Once a taboo, cloud computing is now mainstream in banking
Getting to the complex of Microsoft datacentres in west Dublin, which collectively house more than 100,000 servers, can be complicated. The site can't be accessed using public transport, only via designated Microsoft buses. And once at the site, there are airport-style document checks, x-ray scans and metal detection controls.
For sure, the physical security measures far exceed what most banks have in place to protect their datacentres. And the same is true of online security. Last year, Microsoft spent more than $1bn on securing its software and infrastructure services.
The fact is that the big datacentre providers are in a position to manage security better than individual banks. They must conform to independent data and infrastructure security standards, such as ISO 27001 and SSAE 16, which ensure rigorous processes that protect against insider fraud (which still accounts for over 70 per cent of bank fraud). But, more importantly, they can leverage massive scale economies to spend more on fighting cybercrime than all but the very biggest banks could ever muster.
This is gradually being appreciated by the banking community. We have been canvassing banks' opinions about cloud every year since 2009 and we see a steady reduction in the number of bankers citing data security as a barrier to cloud adoption. (There was a blip in 2014 after the Edward Snowden affair, but firms such as Microsoft have reacted to this by setting up local datacentre partnerships, which put them out of reach of the NSA).
Financial regulators are also warming to greater cloud adoption – for a number of reasons. In the UK, for example, the FCA believes that greater use of cloud technology, by lowering upfront IT costs (which typically account for two-thirds of a start-up's initial costs), will promote competition and choice in the UK market. For others, like the Dutch government, the cloud operators have made concessions, such as around audit rights, which have left them feeling more comfortable about widespread usage. And so perceived regulation-regulated barriers to adoption are also receding.
Add to this the compelling economic arguments for cloud usage – which by allowing customers to share IT infrastructure significantly reduce operating costs for all (by as much as 50 per cent, as some estimates put it, compared with the equivalent cost on premise) – and it is not surprising that more banks are putting their applications in the cloud.
Solving the issue of financial exclusion
Temenos and Microsoft have been working together for several years to use technology to tackle the problem of financial exclusion; work that has been featured as part of a recent Microsoft advertising campaign.
It remains the case today that more than 40 per cent of the world's adult population has no access to banking. This matters because a well-functioning banking system is critical for sustainable economic growth and wealth creation.
And the issue is predominantly a supply-side one. People want financial services, but financial institutions aren't able to offer them across the right channels and at the right price point to meet that demand.
So Temenos and Microsoft have been using cloud technology – or, more accurately, modern software running in the cloud – to fix this supply-side difficulty.
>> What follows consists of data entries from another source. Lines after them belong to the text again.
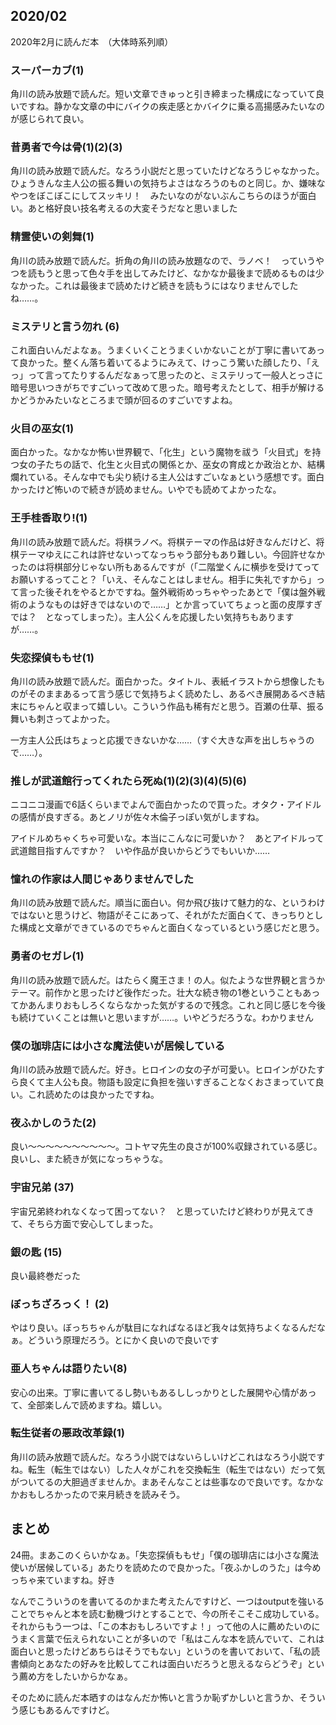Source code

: ## 2020/02

2020年2月に読んだ本　（大体時系列順）

### スーパーカブ(1)

角川の読み放題で読んだ。短い文章できゅっと引き締まった構成になっていて良いですね。静かな文章の中にバイクの疾走感とかバイクに乗る高揚感みたいなのが感じられて良い。


### 昔勇者で今は骨(1)(2)(3)

角川の読み放題で読んだ。なろう小説だと思っていたけどなろうじゃなかった。ひょうきんな主人公の振る舞いの気持ちよさはなろうのものと同じ。か、嫌味なやつをぼこぼこにしてスッキリ！　みたいなのがないぶんこちらのほうが面白い。あと格好良い技名考えるの大変そうだなと思いました

### 精霊使いの剣舞(1)

角川の読み放題で読んだ。折角の角川の読み放題なので、ラノベ！　っていうやつを読もうと思って色々手を出してみたけど、なかなか最後まで読めるものは少なかった。これは最後まで読めたけど続きを読もうにはなりませんでしたね……。

### ミステリと言う勿れ (6)

これ面白いんだよなぁ。うまくいくことうまくいかないことが丁寧に書いてあって良かった。整くん落ち着いてるようにみえて、けっこう驚いた顔したり、「えっ」って言ってたりするんだなぁって思ったのと、ミステリって一般人とっさに暗号思いつきがちですごいって改めて思った。暗号考えたとして、相手が解けるかどうかみたいなところまで頭が回るのすごいですよね。

### 火目の巫女(1)

面白かった。なかなか怖い世界観で、「化生」という魔物を祓う「火目式」を持つ女の子たちの話で、化生と火目式の関係とか、巫女の育成とか政治とか、結構爛れている。そんな中でも尖り続ける主人公はすごいなぁという感想です。面白かったけど怖いので続きが読めません。いやでも読めてよかったな。

### 王手桂香取り!(1)

角川の読み放題で読んだ。将棋ラノベ。将棋テーマの作品は好きなんだけど、将棋テーマゆえにこれは許せないってなっちゃう部分もあり難しい。今回許せなかったのは将棋部分じゃない所もあるんですが（「二階堂くんに横歩を受けてってお願いするってこと？「いえ、そんなことはしません。相手に失礼ですから」って言った後それをやるとかですね。盤外戦術めっちゃやったあとで「僕は盤外戦術のようなものは好きではないので……」とか言っていてちょっと面の皮厚すぎでは？　となってしまった）。主人公くんを応援したい気持ちもありますが……。


### 失恋探偵ももせ(1)

角川の読み放題で読んだ。面白かった。タイトル、表紙イラストから想像したものがそのままあるって言う感じで気持ちよく読めたし、あるべき展開あるべき結末にちゃんと収まって嬉しい。こういう作品も稀有だと思う。百瀬の仕草、振る舞いも刺さってよかった。

一方主人公氏はちょっと応援できないかな……（すぐ大きな声を出しちゃうので……）。

### 推しが武道館行ってくれたら死ぬ(1)(2)(3)(4)(5)(6)

ニコニコ漫画で6話くらいまでよんで面白かったので買った。オタク・アイドルの感情が良すぎる。あとノリが佐々木倫子っぽい気がしますね。

アイドルめちゃくちゃ可愛いな。本当にこんなに可愛いか？　あとアイドルって武道館目指すんですか？　いや作品が良いからどうでもいいか……

### 憧れの作家は人間じゃありませんでした

角川の読み放題で読んだ。順当に面白い。何か飛び抜けて魅力的な、というわけではないと思うけど、物語がそこにあって、それがただ面白くて、きっちりとした構成と文章ができているのでちゃんと面白くなっているという感じだと思う。

### 勇者のセガレ(1)

角川の読み放題で読んだ。はたらく魔王さま！の人。似たような世界観と言うかテーマ。前作かと思ったけど後作だった。壮大な続き物の1巻ということもあってかあんまりおもしろくならなかった気がするので残念。これと同じ感じを今後も続けていくことは無いと思いますが……。いやどうだろうな。わかりません


### 僕の珈琲店には小さな魔法使いが居候している

角川の読み放題で読んだ。好き。ヒロインの女の子が可愛い。ヒロインがひたすら良くて主人公も良。物語も設定に負担を強いすぎることなくおさまっていて良い。これ読めたのは良かったですね。

### 夜ふかしのうた(2)

良い〜〜〜〜〜〜〜〜〜〜。コトヤマ先生の良さが100%収録されている感じ。良いし、また続きが気になっちゃうな。

### 宇宙兄弟 (37)

宇宙兄弟終われなくなって困ってない？　と思っていたけど終わりが見えてきて、そちら方面で安心してしまった。

### 銀の匙 (15)

良い最終巻だった


### ぼっちざろっく！ (2)

やはり良い。ぼっちちゃんが駄目になればなるほど我々は気持ちよくなるんだなぁ。どういう原理だろう。とにかく良いので良いです

### 亜人ちゃんは語りたい(8)

安心の出来。丁寧に書いてるし勢いもあるししっかりとした展開や心情があって、全部楽しんで読めますね。嬉しい。

### 転生従者の悪政改革録(1)

角川の読み放題で読んだ。なろう小説ではないらしいけどこれはなろう小説ですね。転生（転生ではない）した人々がこれを交換転生（転生ではない）だって気がついてるの大胆過ぎませんか。まあそんなことは些事なので良いです。なかなかおもしろかったので来月続きを読みそう。

## まとめ

24冊。まあこのくらいかなぁ。「失恋探偵ももせ」「僕の珈琲店には小さな魔法使いが居候している」あたりを読めたので良かった。「夜ふかしのうた」は今めっちゃ来ていますね。好き

なんでこういうのを書いてるのかまた考えたんですけど、一つはoutputを強いることでちゃんと本を読む動機づけとすることで、今の所そこそこ成功している。それからもう一つは、「この本おもしろいですよ！」って他の人に薦めたいのにうまく言葉で伝えられないことが多いので「私はこんな本を読んでいて、これは面白いと思ったけどあちらはそうでもない」というのを書いておいて、「私の読書傾向とあなたの好みを比較してこれは面白いだろうと思えるならどうぞ」という薦め方をしたいからかなぁ。

そのために読んだ本晒すのはなんだか怖いと言うか恥ずかしいと言うか、そういう感じもあるんですけど。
By automating processes, eliminating errors and so on, modern banking software enables financial firms to lower IT costs and extract economies of scale from technology as they grow. The cloud takes this to the next level, allowing such applications to scale infinitely and with low overheads.
Our progress has been exponential. It took Temenos 20 years to bring banking to 10m people. But, with the help of the cloud, it took us just two years to bring banking to the next 10m. And this trend looks set to continue.
Today, at the Temenos Community Forum in Barcelona, we announced that the Philippine Federation of Credit Cooperatives (PFCCO) and the country's National Confederation of Cooperatives (NATCCO), which jointly represent 6.5m customers, have signed up for a Temenos solution running in the Microsoft cloud to bring modern mobile payments to their members.
But it is not just in the world of microfinance that we are seeing traction.
As worries about data security and regulatory scrutiny diminish, the strategic case for cloud computing comes to the fore. Against a backdrop of low profitability, rising customer interactions, new and nimble competitors and rapid technological change, it is critical that banks adopt an IT platform that is low cost, scalable and allows them to shift IT spending to where it is really needed – innovation (which accounts for only a quarter of spend today). This is what cloud does.
As Hemmingway once remarked about the road to bankruptcy, it happened "gradually, then suddenly". We think the same will be said of cloud adoption.
Over the coming weeks, we will be announcing deals with regulated financial institutions from all over the world. We will be showing that, at last, cloud has gone mainstream in banking.